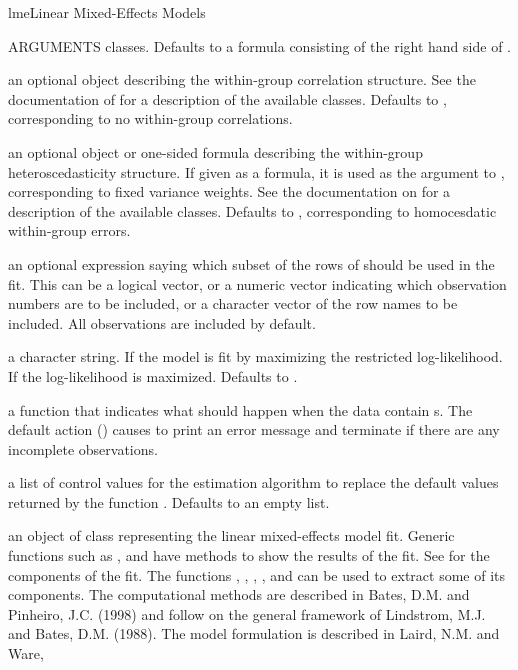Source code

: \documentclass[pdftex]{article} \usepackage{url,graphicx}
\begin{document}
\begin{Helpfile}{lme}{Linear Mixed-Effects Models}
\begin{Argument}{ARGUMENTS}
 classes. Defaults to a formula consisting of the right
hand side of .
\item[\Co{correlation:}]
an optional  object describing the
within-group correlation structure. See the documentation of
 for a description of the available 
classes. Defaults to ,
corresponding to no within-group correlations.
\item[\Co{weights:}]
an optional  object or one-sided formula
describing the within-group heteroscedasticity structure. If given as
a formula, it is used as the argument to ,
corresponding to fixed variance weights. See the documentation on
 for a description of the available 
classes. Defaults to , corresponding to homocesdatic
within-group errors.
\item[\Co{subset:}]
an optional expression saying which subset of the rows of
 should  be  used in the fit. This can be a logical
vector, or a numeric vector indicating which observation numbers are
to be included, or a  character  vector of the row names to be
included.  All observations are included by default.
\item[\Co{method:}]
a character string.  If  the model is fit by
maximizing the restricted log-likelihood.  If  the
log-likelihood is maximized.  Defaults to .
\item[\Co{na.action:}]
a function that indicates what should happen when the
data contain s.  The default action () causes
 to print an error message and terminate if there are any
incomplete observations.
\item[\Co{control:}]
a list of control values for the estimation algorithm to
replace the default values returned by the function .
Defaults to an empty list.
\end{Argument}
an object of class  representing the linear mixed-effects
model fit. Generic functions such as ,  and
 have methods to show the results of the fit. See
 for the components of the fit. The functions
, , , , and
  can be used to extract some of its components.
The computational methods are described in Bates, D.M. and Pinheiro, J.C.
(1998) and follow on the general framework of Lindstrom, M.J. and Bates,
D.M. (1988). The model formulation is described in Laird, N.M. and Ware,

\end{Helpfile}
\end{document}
____
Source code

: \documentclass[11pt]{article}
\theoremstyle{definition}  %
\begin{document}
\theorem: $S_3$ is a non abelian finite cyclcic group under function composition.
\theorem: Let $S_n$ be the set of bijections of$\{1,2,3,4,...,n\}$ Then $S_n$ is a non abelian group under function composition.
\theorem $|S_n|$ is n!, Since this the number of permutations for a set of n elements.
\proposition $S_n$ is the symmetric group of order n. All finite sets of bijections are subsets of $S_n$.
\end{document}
____
-- Exercise instructions --
Copy the lines of the data above exactly as written, beginning with the line containing "a character string." and ending with the line containing "data contain s.", and leave out all other lines.

-- Solution --
a character string.  If  the model is fit by
maximizing the restricted log-likelihood.  If  the
log-likelihood is maximized.  Defaults to .
\item[\Co{na.action:}]
a function that indicates what should happen when the
data contain s.  The default action () causes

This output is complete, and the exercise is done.